▶ _DESCRIPTION OF THE TASK_
Return the listing exactly. Keep no pictures.
+++
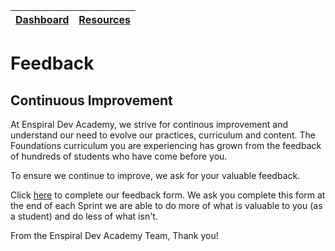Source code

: [Dashboard](../README.md) | [Resources ](README.md) |
------------|----------|

# Feedback 

## Continuous Improvement

At Enspiral Dev Academy, we strive for continous improvement and understand our need to evolve our practices, curriculum and content.  The Foundations curriculum you are experiencing has grown from the feedback of hundreds of students who have come before you.  

To ensure we continue to improve, we ask for your valuable feedback.  

Click [here](https://goo.gl/forms/xJnibQuE3NHWzGNS2) to complete our feedback form.
We ask you complete this form at the end of each Sprint we are able to do more of what is valuable to you (as a student) and do less of what isn't.

From the Enspiral Dev Academy Team, Thank you!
+++
▶ _WRITTEN REPLY_
Source code

: [Dashboard](../README.md) | [Resources ](README.md) |
------------|----------|

# Feedback 

## Continuous Improvement

At Enspiral Dev Academy, we strive for continous improvement and understand our need to evolve our practices, curriculum and content.  The Foundations curriculum you are experiencing has grown from the feedback of hundreds of students who have come before you.  

To ensure we continue to improve, we ask for your valuable feedback.  

Click [here](https://goo.gl/forms/xJnibQuE3NHWzGNS2) to complete our feedback form.
We ask you complete this form at the end of each Sprint we are able to do more of what is valuable to you (as a student) and do less of what isn't.

From the Enspiral Dev Academy Team, Thank you!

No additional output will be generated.